::: Records shown

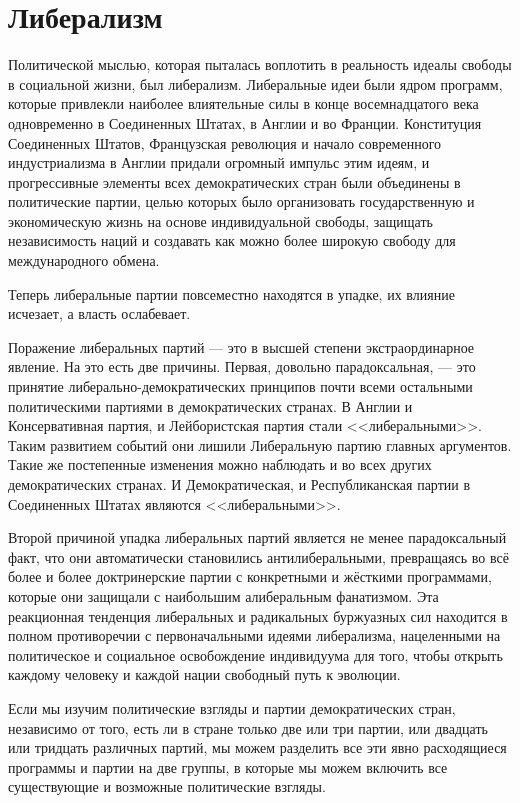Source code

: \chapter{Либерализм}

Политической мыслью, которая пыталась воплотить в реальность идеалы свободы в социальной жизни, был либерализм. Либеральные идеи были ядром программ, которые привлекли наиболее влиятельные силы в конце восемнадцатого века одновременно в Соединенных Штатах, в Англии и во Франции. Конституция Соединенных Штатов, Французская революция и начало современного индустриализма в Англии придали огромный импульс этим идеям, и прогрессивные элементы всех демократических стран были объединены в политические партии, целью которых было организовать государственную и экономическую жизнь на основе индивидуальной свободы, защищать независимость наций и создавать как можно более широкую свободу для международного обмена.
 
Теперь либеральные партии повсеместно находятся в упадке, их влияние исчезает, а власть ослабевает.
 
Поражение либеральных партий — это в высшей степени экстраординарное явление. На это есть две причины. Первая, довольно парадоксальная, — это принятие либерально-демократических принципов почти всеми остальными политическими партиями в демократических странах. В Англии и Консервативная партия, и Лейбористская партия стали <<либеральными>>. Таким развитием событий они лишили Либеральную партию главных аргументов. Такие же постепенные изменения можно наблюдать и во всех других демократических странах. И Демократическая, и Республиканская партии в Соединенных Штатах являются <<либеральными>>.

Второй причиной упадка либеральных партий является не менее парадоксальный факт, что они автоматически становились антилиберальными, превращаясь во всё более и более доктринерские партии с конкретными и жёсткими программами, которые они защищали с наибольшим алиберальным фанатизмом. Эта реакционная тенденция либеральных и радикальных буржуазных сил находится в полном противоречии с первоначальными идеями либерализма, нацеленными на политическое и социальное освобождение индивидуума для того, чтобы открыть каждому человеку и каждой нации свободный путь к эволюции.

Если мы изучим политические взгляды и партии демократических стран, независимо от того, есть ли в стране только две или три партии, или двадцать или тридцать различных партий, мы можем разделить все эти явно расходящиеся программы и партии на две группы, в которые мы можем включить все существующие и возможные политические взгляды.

::::::
::: Records shown

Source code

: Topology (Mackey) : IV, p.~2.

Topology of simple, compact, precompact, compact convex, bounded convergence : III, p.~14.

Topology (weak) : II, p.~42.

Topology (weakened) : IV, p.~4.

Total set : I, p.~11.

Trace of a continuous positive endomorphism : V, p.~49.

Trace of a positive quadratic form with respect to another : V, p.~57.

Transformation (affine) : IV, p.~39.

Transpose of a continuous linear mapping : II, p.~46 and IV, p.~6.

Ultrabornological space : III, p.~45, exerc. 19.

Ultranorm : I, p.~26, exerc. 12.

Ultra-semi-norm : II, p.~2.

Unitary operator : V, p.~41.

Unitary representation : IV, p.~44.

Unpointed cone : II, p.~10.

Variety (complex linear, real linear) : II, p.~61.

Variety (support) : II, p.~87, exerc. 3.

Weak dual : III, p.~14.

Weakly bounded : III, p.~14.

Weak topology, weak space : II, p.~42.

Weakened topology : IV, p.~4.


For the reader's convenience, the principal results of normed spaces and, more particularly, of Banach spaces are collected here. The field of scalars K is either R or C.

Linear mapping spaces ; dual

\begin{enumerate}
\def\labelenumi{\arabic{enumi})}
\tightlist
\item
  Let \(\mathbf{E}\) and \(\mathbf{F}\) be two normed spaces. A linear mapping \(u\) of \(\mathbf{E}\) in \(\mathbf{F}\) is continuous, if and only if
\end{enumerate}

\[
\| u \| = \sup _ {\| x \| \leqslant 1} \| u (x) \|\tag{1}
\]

::::::

• [Problem]
For each line of the material that contains the word "dual", make a copy.

• [Output of the exercise]
Weak dual : III, p.~14.
Linear mapping spaces ; dual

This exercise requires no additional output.